The story focuses on Cal (Steve Carell), a middle-aged man who finds himself in a marital crisis after his wife, Emily (Julianne Moore), confesses to an affair and suggests they divorce. Consoling himself at a hip, upscale bar, Cal meets Jacob (Ryan Gosling), a young Don Juan type, who pledges to help Cal “reclaim his manhood” and forget about Emily. All initially goes according to the plan until Cal grows to miss his family, and Jacob questions his own philandering after falling in love.

From the start of the film, it is never in doubt that Cal and Emily will get back together.
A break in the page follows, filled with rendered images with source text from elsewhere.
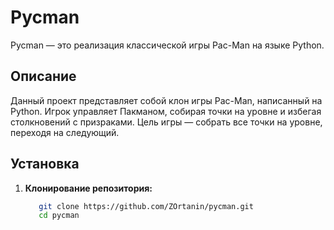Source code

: # Pycman

Pycman — это реализация классической игры Pac-Man на языке Python.

## Описание

Данный проект представляет собой клон игры Pac-Man, написанный на Python. Игрок управляет Пакманом, собирая точки на уровне и избегая столкновений с призраками. Цель игры — собрать все точки на уровне, переходя на следующий.

## Установка

1. **Клонирование репозитория:**

   ```bash
      git clone https://github.com/ZOrtanin/pycman.git
      cd pycman
   ```
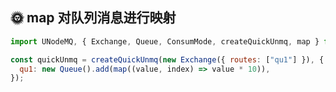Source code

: <h2 id="map">🌞 map 对队列消息进行映射 </h2>

```javascript
import UNodeMQ, { Exchange, Queue, ConsumMode, createQuickUnmq, map } from "u-node-mq";

const quickUnmq = createQuickUnmq(new Exchange({ routes: ["qu1"] }), {
  qu1: new Queue().add(map((value, index) => value * 10)),
});
```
Nobody goes to see a romantic comedy starring Steve Carell and Julianne Moore for a sad ending. But even though the film does just about everything you would expect and ends up exactly where you knew it would, it is entertaining (and even touching) every step of the way. It is a credit to the screenplay’s well-drawn characters and the endearing performances of the cast. (Seriously, Steve Carell could float a movie on his likability.)

“Crazy, Stupid, Love” serves as a nice, humanistic palate cleanser in a summer chock-full of super heroes, boy wizards and gross-out movies. And while it may not offer anything particularly unique or exciting, it is at least nice to take a break from explosions and CGI to see a relatively simple movie about people being people.